_Saved entries_
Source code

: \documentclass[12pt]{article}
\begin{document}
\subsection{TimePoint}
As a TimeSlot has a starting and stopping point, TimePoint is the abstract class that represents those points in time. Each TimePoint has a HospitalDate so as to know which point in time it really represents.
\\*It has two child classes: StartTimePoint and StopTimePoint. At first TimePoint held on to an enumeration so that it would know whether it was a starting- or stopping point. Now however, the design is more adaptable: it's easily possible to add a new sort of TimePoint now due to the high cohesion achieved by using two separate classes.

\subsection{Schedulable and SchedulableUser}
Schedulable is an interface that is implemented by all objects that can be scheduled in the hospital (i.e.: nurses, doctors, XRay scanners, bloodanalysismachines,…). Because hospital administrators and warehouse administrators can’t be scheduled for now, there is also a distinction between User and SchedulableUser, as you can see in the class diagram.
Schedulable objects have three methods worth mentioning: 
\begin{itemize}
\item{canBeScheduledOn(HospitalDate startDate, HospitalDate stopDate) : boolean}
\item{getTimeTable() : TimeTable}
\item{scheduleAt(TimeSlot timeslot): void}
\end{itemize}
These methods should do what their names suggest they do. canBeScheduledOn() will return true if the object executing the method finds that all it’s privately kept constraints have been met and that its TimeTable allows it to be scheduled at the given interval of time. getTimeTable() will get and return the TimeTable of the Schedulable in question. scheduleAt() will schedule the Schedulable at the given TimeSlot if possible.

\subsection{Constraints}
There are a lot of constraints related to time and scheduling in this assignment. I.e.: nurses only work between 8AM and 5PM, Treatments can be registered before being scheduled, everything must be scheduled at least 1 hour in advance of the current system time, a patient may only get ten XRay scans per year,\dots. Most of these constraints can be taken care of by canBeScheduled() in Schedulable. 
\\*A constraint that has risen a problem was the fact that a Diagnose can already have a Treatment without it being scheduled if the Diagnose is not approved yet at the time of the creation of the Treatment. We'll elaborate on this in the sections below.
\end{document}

_TASK PROMPT_
If a line in the records above holds the string "HospitalDate", copy it.

_YOUR SOLUTION_
As a TimeSlot has a starting and stopping point, TimePoint is the abstract class that represents those points in time. Each TimePoint has a HospitalDate so as to know which point in time it really represents.
\item{canBeScheduledOn(HospitalDate startDate, HospitalDate stopDate) : boolean}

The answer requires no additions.